Also in tech, Salesforce.com (CRM) gapped up strong at the open and rose to a session high of 80.37, up nearly 7%, before cutting the gains down to 3% and closing at 77.77. Volume jumped more than 120% its 50-day average level. Despite the stock's reversal, it was a well needed rally for the big-cap software name following weeks of struggle below its 200-day moving average.

Interestingly, the 200-day line flattened in October and began to slope mildly higher three weeks ago, a positive sign. For now, the stock needs more time to build the right side of a base that already features numerous sharp sell-offs in heavy volume. Fortunately, the Accumulation/Distribution Rating has improved to a B-, according to IBD Stock Checkup.

Late Thursday, the expert in customer relationship management, marketing and sales-related business software posted a 14% increase in earnings to 24 cents a share in the October-ended fiscal third quarter. That marked a second straight slowdown in EPS growth, following gains of 36%, 50%, and 26% in the prior three quarters, but still beat the Wall Street consensus estimate by 3 cents.
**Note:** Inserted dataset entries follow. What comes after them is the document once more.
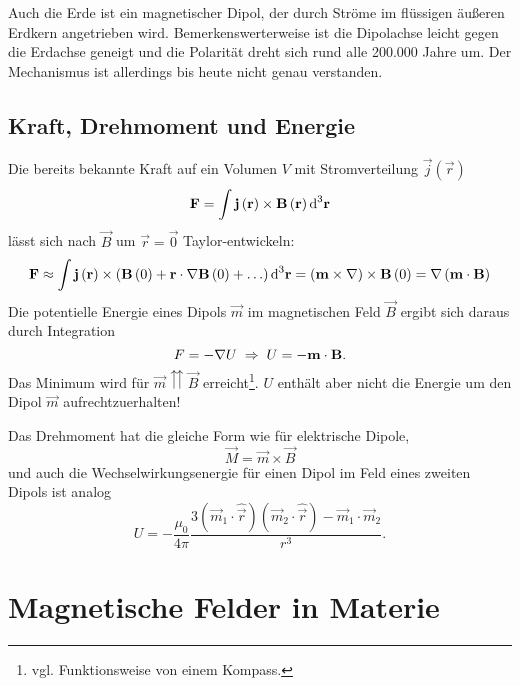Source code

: Auch die Erde ist ein magnetischer Dipol, der durch Ströme im flüssigen äußeren Erdkern angetrieben wird. Bemerkenswerterweise ist die Dipolachse leicht gegen die Erdachse geneigt und die Polarität dreht sich rund alle 200.000 Jahre um. Der Mechanismus ist allerdings bis heute nicht genau verstanden.

\subsection{Kraft, Drehmoment und Energie\label{mark-5.4.2}}

Die bereits bekannte Kraft auf ein Volumen $V$ mit Stromverteilung $\vec {j}\left(\vec {r}\right)$
\begin{equation*}
	\mathbf{F}=\int \mathbf{j}\left(\mathbf{r}\right)\times \mathbf{B}\left(\mathbf{r}\right)\text{d} ^{3}\mathbf{r}
\end{equation*}
lässt sich nach $\vec {B}$ um $\vec {r}=\vec {0}$ Taylor-entwickeln:
\begin{equation*}
	\mathbf{F}\approx \int \mathbf{j}\left(\mathbf{r}\right)\times \left(\mathbf{B}\left(0\right)+\mathbf{r}\cdot \nabla \mathbf{B}\left(0\right)+\ldots \right)\text{d} ^{3}\mathbf{r}=\left(\mathbf{m}\times \nabla \right)\times \mathbf{B}\left(0\right)=\nabla \left(\mathbf{m}\cdot \mathbf{B}\right)
\end{equation*}
Die potentielle Energie eines Dipols $\vec {m}$ im magnetischen Feld $\vec {B}$ ergibt sich daraus durch Integration
\begin{equation*}
	F=-\nabla U\;\Rightarrow\; U=-\mathbf{m}\cdot \mathbf{B}.
\end{equation*}
Das Minimum wird für $\vec {m}\upuparrows \vec {B}$ erreicht\footnote{vgl. Funktionsweise von einem Kompass. }. $U$ enthält aber nicht die Energie um den Dipol $\vec {m}$ aufrechtzuerhalten!

Das Drehmoment hat die gleiche Form wie für elektrische Dipole,
\begin{equation*}
	\vec {M}=\vec {m}\times \vec {B}
\end{equation*}
und auch die Wechselwirkungsenergie für einen Dipol im Feld eines zweiten Dipols ist analog
\begin{equation*}
	U=-\frac{\mu _{0}}{4\pi }\frac{3\left(\vec {m}_{1}\cdot \hat{\vec {r}}\right)\left(\vec {m}_{2}\cdot \hat{\vec {r}}\right)-\vec {m}_{1}\cdot \vec {m}_{2}}{r^{3}}.
\end{equation*}



\section{Magnetische Felder in Materie}

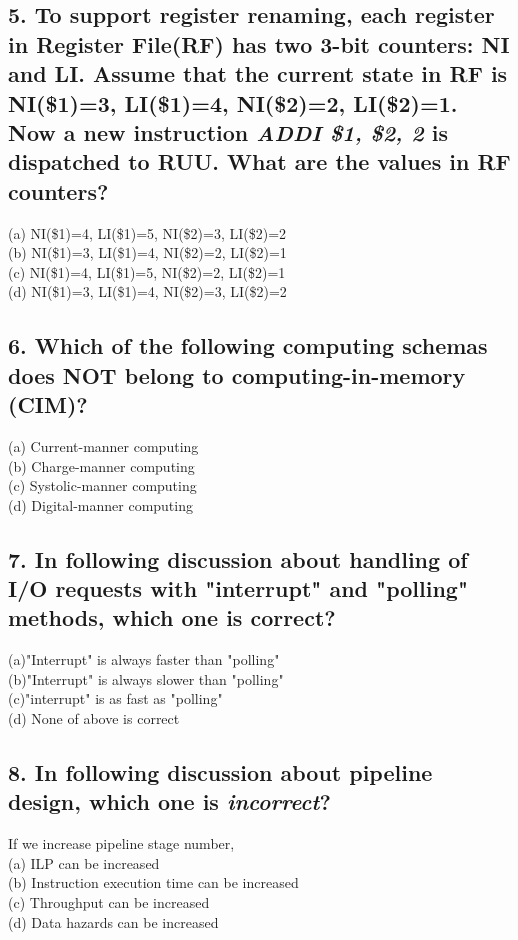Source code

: \documentclass[UTF8]{ctexart}
\begin{document}
\subsection*{5. To support register renaming, each register in Register File(RF) has two 3-bit counters: NI and LI. Assume that the current state in RF is 
NI(\$1)=3, LI(\$1)=4, NI(\$2)=2, LI(\$2)=1. Now a new instruction {\bfseries\textit{ADDI \$1, \$2, 2}} is dispatched to RUU. What are the values in RF counters?}
(a) NI(\$1)=4, LI(\$1)=5, NI(\$2)=3, LI(\$2)=2\\
(b) NI(\$1)=3, LI(\$1)=4, NI(\$2)=2, LI(\$2)=1\\
(c) NI(\$1)=4, LI(\$1)=5, NI(\$2)=2, LI(\$2)=1\\
(d) NI(\$1)=3, LI(\$1)=4, NI(\$2)=3, LI(\$2)=2\\

\subsection*{6. Which of the following computing schemas does NOT belong to computing-in-memory (CIM)?}
(a) Current-manner computing\\
(b) Charge-manner computing\\
(c) Systolic-manner computing\\
(d) Digital-manner computing\\

\subsection*{7. In following discussion about handling of I/O requests with "interrupt" and "polling" methods, which one is correct?}
(a)"Interrupt" is always faster than "polling"\\
(b)"Interrupt" is always slower than "polling"\\
(c)"interrupt" is as fast as "polling"\\
(d) None of above is correct\\ 

\subsection*{8. In following discussion about pipeline design, which one is {\bfseries\textit{incorrect}}?}
If we increase pipeline stage number,\\
(a) ILP can be increased\\
(b) Instruction execution time can be increased\\
(c) Throughput can be increased\\
(d) Data hazards can be increased\\
\end{document}
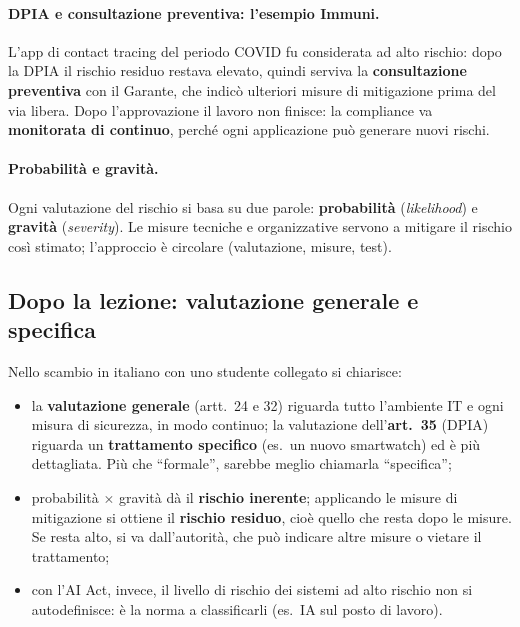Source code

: \paragraph{DPIA e consultazione preventiva: l'esempio Immuni.} L'app di contact tracing del periodo
COVID fu considerata ad alto rischio: dopo la DPIA il rischio residuo restava elevato, quindi serviva la
\textbf{consultazione preventiva} con il Garante, che indicò ulteriori misure di mitigazione prima del
via libera. Dopo l'approvazione il lavoro non finisce: la compliance va \textbf{monitorata di continuo},
perché ogni applicazione può generare nuovi rischi.

\paragraph{Probabilità e gravità.} Ogni valutazione del rischio si basa su due parole:
\textbf{probabilità} (\emph{likelihood}) e \textbf{gravità} (\emph{severity}). Le misure tecniche e
organizzative servono a mitigare il rischio così stimato; l'approccio è circolare (valutazione,
misure, test).

\subsection{Dopo la lezione: valutazione generale e specifica}
Nello scambio in italiano con uno studente collegato si chiarisce:
\begin{itemize}
  \item la \textbf{valutazione generale} (artt.~24 e 32) riguarda tutto l'ambiente IT e ogni misura di
    sicurezza, in modo continuo; la valutazione dell'\textbf{art.~35} (DPIA) riguarda un
    \textbf{trattamento specifico} (es.\ un nuovo smartwatch) ed è più dettagliata. Più che
    ``formale'', sarebbe meglio chiamarla ``specifica'';
  \item probabilità $\times$ gravità dà il \textbf{rischio inerente}; applicando le misure di mitigazione
    si ottiene il \textbf{rischio residuo}, cioè quello che resta dopo le misure. Se resta alto, si va dall'autorità, che può indicare altre
    misure o vietare il trattamento;
  \item con l'AI Act, invece, il livello di rischio dei sistemi ad alto rischio non si autodefinisce: è
    la norma a classificarli (es.\ IA sul posto di lavoro).
\end{itemize}

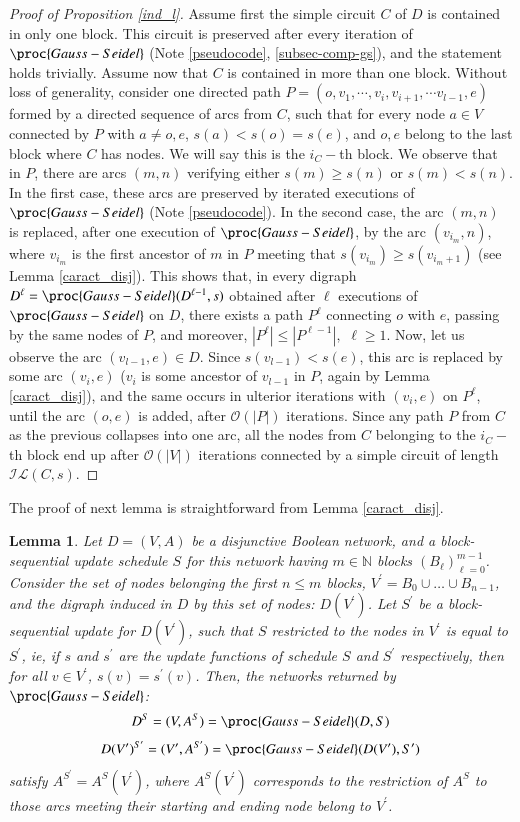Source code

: \documentclass[preprint,12pt]{elsarticle}
\newtheorem {lema}[teo]{Lemma}
\begin{document}
\begin{proof}[Proof of Proposition \ref{ind_l}]
Assume first the simple circuit $C$ of $D$ is contained in only one block. This circuit is preserved after every iteration of $\proc{Gauss-Seidel}$ (Note \ref{pseudocode}, \ref{subsec-comp-gs}), and the statement holds trivially. Assume now that $C$ is contained in more than one block. Without loss of generality, consider one directed path $P=(o,v_1,\cdots,v_i,v_{i+1},\cdots v_{l-1},e)$ formed by a directed sequence of arcs from $C$, such that for every node $a \in V$ connected by $P$ with $a\neq o,e$, $s(a)<s(o)=s(e)$, and $o,e$ belong to the last block where $C$ has nodes. We will say this is the $i_C-$th block. We observe that in $P$, there are arcs $(m,n)$ verifying either $s(m)\geq s(n)$ or $s(m) < s(n)$. In the first case, these arcs are preserved by iterated executions of $\proc{Gauss-Seidel}$ (Note \ref{pseudocode}). In the second case, the arc $(m,n)$ is replaced, after one execution of $\proc{Gauss-Seidel}$, by the arc $(v_{i_m},n)$, where $v_{i_m}$ is the first ancestor of $m$ in $P$ meeting that $s(v_{i_m}) \geq s(v_{i_m +1})$ (see Lemma \ref{caract_disj}). This shows that, in every digraph $D^{\ell}=\proc{Gauss-Seidel}(D^{\ell -1},s)$ obtained after $\ell$ executions of $\proc{Gauss-Seidel}$ on $D$, there exists a path $P^{\ell}$ connecting $o$ with $e$, passing by the same nodes of $P$, and moreover, $|P^{\ell}|\leq |P^{\ell -1}|,$ $\ell \geq 1$. Now, let us observe the arc $(v_{l-1},e) \in D$. Since $s(v_{l-1}) < s(e)$, this arc is replaced by some arc $(v_i,e)$ ($v_i$ is some ancestor of $v_{l-1}$ in $P$, again by Lemma \ref{caract_disj}), and the same occurs in ulterior iterations with $(v_i,e)$ on $P^{\ell}$, until the arc $(o,e)$ is added, after $\mathcal{O}(|P|)$ iterations. Since any path $P$ from $C$ as the previous collapses into one arc, all the nodes from $C$ belonging to the $i_C-$th block end up after $\mathcal{O}(|V|)$ iterations connected by a simple circuit of length $\mathcal{IL}(C,s)$.
\end{proof} 

The proof of next lemma is straightforward from Lemma \ref{caract_disj}.
\begin{lema}\label{varios}
Let $D=(V,A)$ be a disjunctive Boolean network, and a block-sequential update schedule $S$ for this network having $m \in \mathbb{N}$ blocks $(B_{\ell})_{\ell=0}^{m-1}$. Consider the set of nodes belonging the first $n\leq m$ blocks, $V^{\prime}=B_0\cup \ldots \cup B_{n-1}$, and the digraph induced in $D$ by this set of nodes: $D(V^{\prime})$. Let $S^{\prime}$ be a block-sequential update for $D(V^{\prime})$, such that $S$ restricted to the nodes in $V^{\prime}$ is equal to $S^{\prime}$, ie, if $s$ and $s^{\prime}$ are the update functions of schedule $S$ and $S^{\prime}$ respectively, then for all $v \in V^{\prime}$, $s(v)=s^{\prime}(v)$. Then, the networks returned by $\proc{Gauss-Seidel}$:
$$D^S=(V,A^S)=\proc{Gauss-Seidel}(D,S)$$
$$D(V^{\prime})^{S^{\prime}}=(V^{\prime},A^{S^{\prime}})=\proc{Gauss-Seidel}(D(V^{\prime}),S^{\prime})$$
satisfy $A^{S^{\prime}}=A^S(V^{\prime})$, where $A^S(V^{\prime})$ corresponds to the restriction of $A^S$ to those arcs meeting their starting and ending node belong to $V^{\prime}$.   
\end{lema}
\end{document}

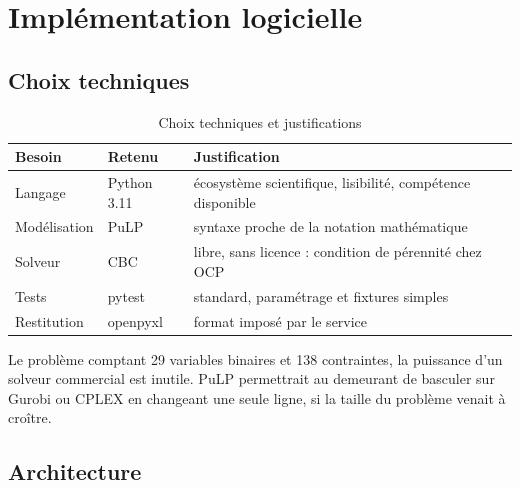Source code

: \chapter{Implémentation logicielle}
\label{chap:implementation}

\section{Choix techniques}

\begin{table}[H]
\centering
\caption{Choix techniques et justifications}
\label{tab:choix-techniques}
\begin{tabular}{@{}llp{7cm}@{}}
\toprule
\textbf{Besoin} & \textbf{Retenu} & \textbf{Justification} \\
\midrule
Langage & Python 3.11 & écosystème scientifique, lisibilité, compétence disponible \\
Modélisation & PuLP & syntaxe proche de la notation mathématique \\
Solveur & CBC & libre, sans licence : condition de pérennité chez OCP \\
Tests & pytest & standard, paramétrage et fixtures simples \\
Restitution & openpyxl & format imposé par le service \\
\bottomrule
\end{tabular}
\end{table}

Le problème comptant \num{29} variables binaires et \num{138} contraintes, la puissance d'un
solveur commercial est inutile. PuLP permettrait au demeurant de basculer sur Gurobi ou
CPLEX en changeant une seule ligne, si la taille du problème venait à croître.

\section{Architecture}

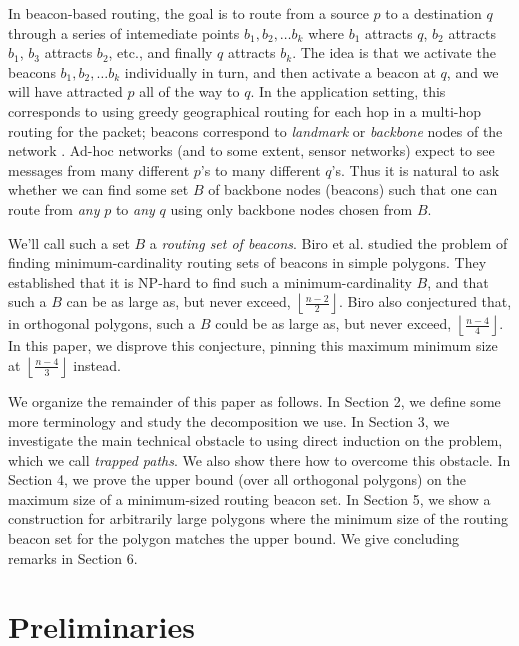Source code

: \documentclass{article}
\newcommand{\floor}[2]{\ensuremath{\left \lfloor {\frac{#1}{#2}} \right
\rfloor}}
\begin{document}
	In beacon-based routing, the goal is to route from a source $p$ to a
	destination $q$ through a series of intemediate points $b_1, b_2, \ldots b_k$
	where $b_1$ attracts $q$, $b_2$ attracts $b_1$, $b_3$ attracts $b_2$, etc., and
	finally $q$ attracts $b_k$.  The idea is that we activate the beacons 
	$b_1, b_2, \ldots b_k$ individually in turn, and then activate a beacon at $q$, 
	and we will have attracted $p$ all of the way to $q$.
	In the application setting, this corresponds to using greedy geographical
	routing for each hop in a multi-hop routing for the packet; beacons correspond
	to \emph{landmark} or \emph{backbone} nodes of the network \cite{4215665}.
	Ad-hoc networks (and to some extent, sensor networks) expect to see messages
	from many different $p$'s to many different $q$'s.
	Thus it is natural to ask whether we can find some set $B$ of backbone nodes
	(beacons) such that one can route from \emph{any} $p$ to \emph{any} $q$ using
	only backbone nodes chosen from $B$. 
	
	We'll call such a set $B$ a \emph{routing set of beacons}.
	Biro et al.\cite{BiroGaoIwerks} studied the
	problem of finding minimum-cardinality routing sets of beacons
	in simple polygons.
	They established that it is NP-hard to find such a minimum-cardinality $B$, and
	that such a $B$ can be as large as, but never exceed, $\floor{n-2}{2}$.
	Biro also conjectured \cite{biro2013beacon} that, in orthogonal polygons,
	such a $B$ could be as large as, but never exceed, \floor{n-4}{4}.
	In this paper, we disprove this conjecture, pinning this maximum
	minimum size at \floor{n-4}{3} instead.
	

 	We organize the remainder of this paper as follows.
 	In Section 2, we define some more terminology and study the decomposition we use.
 	In Section 3, we investigate
 	    the main technical obstacle to using direct induction on the problem,
 	    which we call \emph{trapped paths}.  We also show there how to overcome
 	    this obstacle.
 	In Section 4, we prove the upper bound (over all orthogonal polygons)
 	    on the maximum size of a minimum-sized routing beacon set.
 	In Section 5, we show a construction for arbitrarily large polygons where the
 	minimum size of the routing beacon set for the polygon matches the upper
 	bound.
 	We give concluding remarks in Section 6.
 	
 	
\section{Preliminaries}		
\end{document}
That 14% profit increase also was the smallest gain since a 10% rise in the first quarter of fiscal year 2015 that ended in April 2014. However, prospects of a re-acceleration in EPS growth look good, as the Street sees January-ending Q4 earnings up 32%, to 25 cents a share.

New small-cap consumer-stock leader Planet Fitness (PLNT) lost another 1%, to 20, holding above a recent cup-with-handle entry at 19.57. Watch for news on how the no-nonsense gym operator prices an offering of 15 million shares.